All of the entries below are to be retyped exactly.

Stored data

>>>

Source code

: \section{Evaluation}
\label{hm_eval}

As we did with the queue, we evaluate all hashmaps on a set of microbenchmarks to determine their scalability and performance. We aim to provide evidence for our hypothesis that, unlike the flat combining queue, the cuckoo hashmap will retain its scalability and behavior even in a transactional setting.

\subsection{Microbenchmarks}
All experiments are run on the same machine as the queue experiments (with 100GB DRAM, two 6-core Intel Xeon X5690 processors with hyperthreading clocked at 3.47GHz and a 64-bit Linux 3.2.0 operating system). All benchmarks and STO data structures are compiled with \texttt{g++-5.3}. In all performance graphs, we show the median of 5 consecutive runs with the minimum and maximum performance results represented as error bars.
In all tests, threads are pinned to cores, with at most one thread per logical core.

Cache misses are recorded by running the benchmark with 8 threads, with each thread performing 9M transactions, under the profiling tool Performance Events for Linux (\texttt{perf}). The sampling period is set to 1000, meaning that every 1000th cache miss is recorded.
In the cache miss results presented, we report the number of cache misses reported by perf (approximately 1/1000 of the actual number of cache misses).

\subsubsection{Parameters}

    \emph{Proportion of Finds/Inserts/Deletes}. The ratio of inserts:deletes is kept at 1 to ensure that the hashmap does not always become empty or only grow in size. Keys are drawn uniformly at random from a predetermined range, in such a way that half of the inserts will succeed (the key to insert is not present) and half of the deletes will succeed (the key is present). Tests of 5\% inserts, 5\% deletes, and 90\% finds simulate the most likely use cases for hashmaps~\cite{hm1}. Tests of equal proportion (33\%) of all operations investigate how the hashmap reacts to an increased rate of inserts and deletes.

<<<

Solution to this exercise.
Source code

: \section{Evaluation}
\label{hm_eval}

As we did with the queue, we evaluate all hashmaps on a set of microbenchmarks to determine their scalability and performance. We aim to provide evidence for our hypothesis that, unlike the flat combining queue, the cuckoo hashmap will retain its scalability and behavior even in a transactional setting.

\subsection{Microbenchmarks}
All experiments are run on the same machine as the queue experiments (with 100GB DRAM, two 6-core Intel Xeon X5690 processors with hyperthreading clocked at 3.47GHz and a 64-bit Linux 3.2.0 operating system). All benchmarks and STO data structures are compiled with \texttt{g++-5.3}. In all performance graphs, we show the median of 5 consecutive runs with the minimum and maximum performance results represented as error bars.
In all tests, threads are pinned to cores, with at most one thread per logical core.

Cache misses are recorded by running the benchmark with 8 threads, with each thread performing 9M transactions, under the profiling tool Performance Events for Linux (\texttt{perf}). The sampling period is set to 1000, meaning that every 1000th cache miss is recorded.
In the cache miss results presented, we report the number of cache misses reported by perf (approximately 1/1000 of the actual number of cache misses).

\subsubsection{Parameters}

    \emph{Proportion of Finds/Inserts/Deletes}. The ratio of inserts:deletes is kept at 1 to ensure that the hashmap does not always become empty or only grow in size. Keys are drawn uniformly at random from a predetermined range, in such a way that half of the inserts will succeed (the key to insert is not present) and half of the deletes will succeed (the key is present). Tests of 5\% inserts, 5\% deletes, and 90\% finds simulate the most likely use cases for hashmaps~\cite{hm1}. Tests of equal proportion (33\%) of all operations investigate how the hashmap reacts to an increased rate of inserts and deletes.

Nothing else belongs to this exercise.